На какое-то время они погрузились в молчание и занялись едой. Фериан не спешил продолжать беседу. Но потом Затар заговорил вновь:
— Мне кажется, что некоторая доля психической силы сама по себе не так ужасна.
Фериан постарался не выдать своего волнения:
— Я понимаю вас.
Затар быстро взглянул на него:
— Рад слышать.
И вновь Фериан почувствовал неприятное, неосознанное волнение. И ему вновь захотелось, чтобы его дар вернулся к нему, тогда он, наверное, мог бы определить положение беспокойства. Затем, испуганный, он постарался прогнать эту мысль.
— Фериан, настоящий телепат — это ужасно, мы не сможем к этому привыкнуть. Что касается инструкторов — это опасные создания, здесь я придерживаюсь традиционных взглядов. Но есть некоторые вещи, которые я хочу понять. — Он встал. — Спасибо. Ты очень помог мне, Фериан. Я ценю твою помощь. Не доставишь ли ты мне удовольствие и не посетишь ли мой Дом на четвертый день от сегодняшнего? Вечером ко мне приходят несколько человек, и я буду рад, если ты присоединишься к нам.

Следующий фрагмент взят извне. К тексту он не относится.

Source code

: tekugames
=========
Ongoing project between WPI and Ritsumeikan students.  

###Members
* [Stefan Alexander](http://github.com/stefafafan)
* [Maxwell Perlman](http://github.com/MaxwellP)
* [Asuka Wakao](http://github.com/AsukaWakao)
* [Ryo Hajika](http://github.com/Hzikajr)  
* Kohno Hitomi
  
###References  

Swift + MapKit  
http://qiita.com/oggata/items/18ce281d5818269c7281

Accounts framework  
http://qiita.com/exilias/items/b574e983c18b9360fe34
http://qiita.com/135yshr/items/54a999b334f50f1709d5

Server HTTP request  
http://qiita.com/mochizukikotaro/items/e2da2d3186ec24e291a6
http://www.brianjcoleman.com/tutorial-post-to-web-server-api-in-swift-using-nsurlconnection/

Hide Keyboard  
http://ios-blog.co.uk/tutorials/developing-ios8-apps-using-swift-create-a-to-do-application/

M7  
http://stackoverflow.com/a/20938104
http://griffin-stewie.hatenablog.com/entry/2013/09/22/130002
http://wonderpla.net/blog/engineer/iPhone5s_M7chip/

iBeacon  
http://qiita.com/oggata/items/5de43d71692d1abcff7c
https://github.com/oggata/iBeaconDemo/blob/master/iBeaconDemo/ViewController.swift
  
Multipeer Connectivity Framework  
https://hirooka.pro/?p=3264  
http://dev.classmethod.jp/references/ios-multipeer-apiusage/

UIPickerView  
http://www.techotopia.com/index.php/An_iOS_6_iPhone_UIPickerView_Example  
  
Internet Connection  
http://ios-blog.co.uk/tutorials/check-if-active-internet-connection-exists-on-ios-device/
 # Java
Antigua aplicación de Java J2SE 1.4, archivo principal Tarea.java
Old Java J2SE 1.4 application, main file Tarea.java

— Разве я могу отказаться? («Разве я могу?») Это — большая честь для меня.
— Прекрасно. Ниен даст тебе знать точное время. Я буду ждать с нетерпением.
«Мне бы тоже хотелось радоваться этой вечеринке», — хмуро подумал бывший инструктор.
ОН ЗНАЕТ.
Эта мысль пришла к нему посреди ночи, он проснулся. Ужасная уверенность в том, что секрет, который был гарантией его безопасности, больше не является секретом. Но как? Почему? Что может спасти его здесь — на Бракси?
Самая неприятная часть вечеринки началась после ужина. Хотя он и чувствовал себя неловко среди всесильных Кеймири, но Фериану начало казаться, что приглашение на этот прием не носило в себе никакой подоплеки и не связано с подозрением Притьеры по поводу его ацийского прошлого. Так он по крайней мере думал до того, пока не началось выступление — часть программы вечера.
— Мой поэт, — представил Затар. — Я надеюсь, вы все знаете ее творчество.
Все хорошо ее знали, хотя Фериан много лет уже не слышал выступлений Ланствы. Она была женщиной простой крови, но ее любовь к искусству, которая, казалось, исходила из самого ее существа, делала ее прекрасной во время декламации. Она подождала, пока все успокоятся:
— Чьи это мысли, которые я осмеливаюсь назвать своими? Мое ли это существо, сохранность которого — мое святилище?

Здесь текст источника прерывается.